▸ Records from a collection
>>>

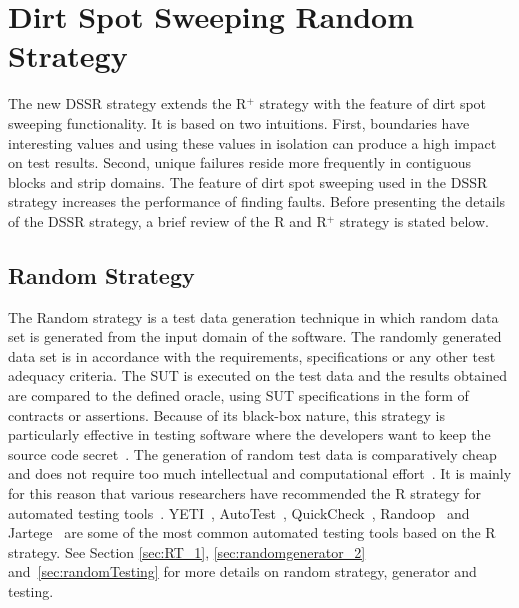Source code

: 
\section{Dirt Spot Sweeping Random Strategy}\label{sec:dssr}
The new DSSR strategy extends the R$^+$ strategy with the feature of dirt spot sweeping functionality. It is based on two intuitions. First, boundaries have interesting values and using these values in isolation can produce a high impact on test results. Second, unique failures reside more frequently in contiguous blocks and strip domains. The feature of dirt spot sweeping used in the DSSR strategy increases the performance of finding faults. Before presenting the details of the DSSR strategy, a brief review of the R and R$^+$ strategy is stated below.

\subsection{Random Strategy}
The Random strategy is a test data generation technique in which random data set is generated from the input domain of the software. The randomly generated data set is in accordance with the requirements, specifications or any other test adequacy criteria. The SUT is executed on the test data and the results obtained are compared to the defined oracle, using SUT specifications in the form of contracts or assertions. Because of its black-box nature, this strategy is particularly effective in testing software where the developers want to keep the source code secret~\cite{chen2010adaptive}. The generation of random test data is comparatively cheap and does not require too much intellectual and computational effort~\cite{ciupa2008finding, ciupa2011number}. It is mainly for this reason that various researchers have recommended the R strategy for automated testing tools~\cite{ciupa2008artoo}.
 YETI~\cite{oriol2010yeti, oriol2012random}, AutoTest~\cite{leitner2007reconciling, ciupa2007experimental}, QuickCheck~\cite{claessen2011quickcheck}, Randoop~\cite{pacheco2007randoop, pacheco2007feedback} and Jartege~\cite{oriat2005jartege} are some of the most common automated testing tools based on the R strategy. See Section \ref{sec:RT_1}, \ref{sec:randomgenerator_2} and~\ref{sec:randomTesting} for more details on random strategy, generator and testing.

<<<

▸ Task brief
Every line above is to be repeated exactly, but no picture is to appear in the copy.

▸ Result of the exercise
Source code

: 
\section{Dirt Spot Sweeping Random Strategy}\label{sec:dssr}
The new DSSR strategy extends the R$^+$ strategy with the feature of dirt spot sweeping functionality. It is based on two intuitions. First, boundaries have interesting values and using these values in isolation can produce a high impact on test results. Second, unique failures reside more frequently in contiguous blocks and strip domains. The feature of dirt spot sweeping used in the DSSR strategy increases the performance of finding faults. Before presenting the details of the DSSR strategy, a brief review of the R and R$^+$ strategy is stated below.

\subsection{Random Strategy}
The Random strategy is a test data generation technique in which random data set is generated from the input domain of the software. The randomly generated data set is in accordance with the requirements, specifications or any other test adequacy criteria. The SUT is executed on the test data and the results obtained are compared to the defined oracle, using SUT specifications in the form of contracts or assertions. Because of its black-box nature, this strategy is particularly effective in testing software where the developers want to keep the source code secret~\cite{chen2010adaptive}. The generation of random test data is comparatively cheap and does not require too much intellectual and computational effort~\cite{ciupa2008finding, ciupa2011number}. It is mainly for this reason that various researchers have recommended the R strategy for automated testing tools~\cite{ciupa2008artoo}.
 YETI~\cite{oriol2010yeti, oriol2012random}, AutoTest~\cite{leitner2007reconciling, ciupa2007experimental}, QuickCheck~\cite{claessen2011quickcheck}, Randoop~\cite{pacheco2007randoop, pacheco2007feedback} and Jartege~\cite{oriat2005jartege} are some of the most common automated testing tools based on the R strategy. See Section \ref{sec:RT_1}, \ref{sec:randomgenerator_2} and~\ref{sec:randomTesting} for more details on random strategy, generator and testing.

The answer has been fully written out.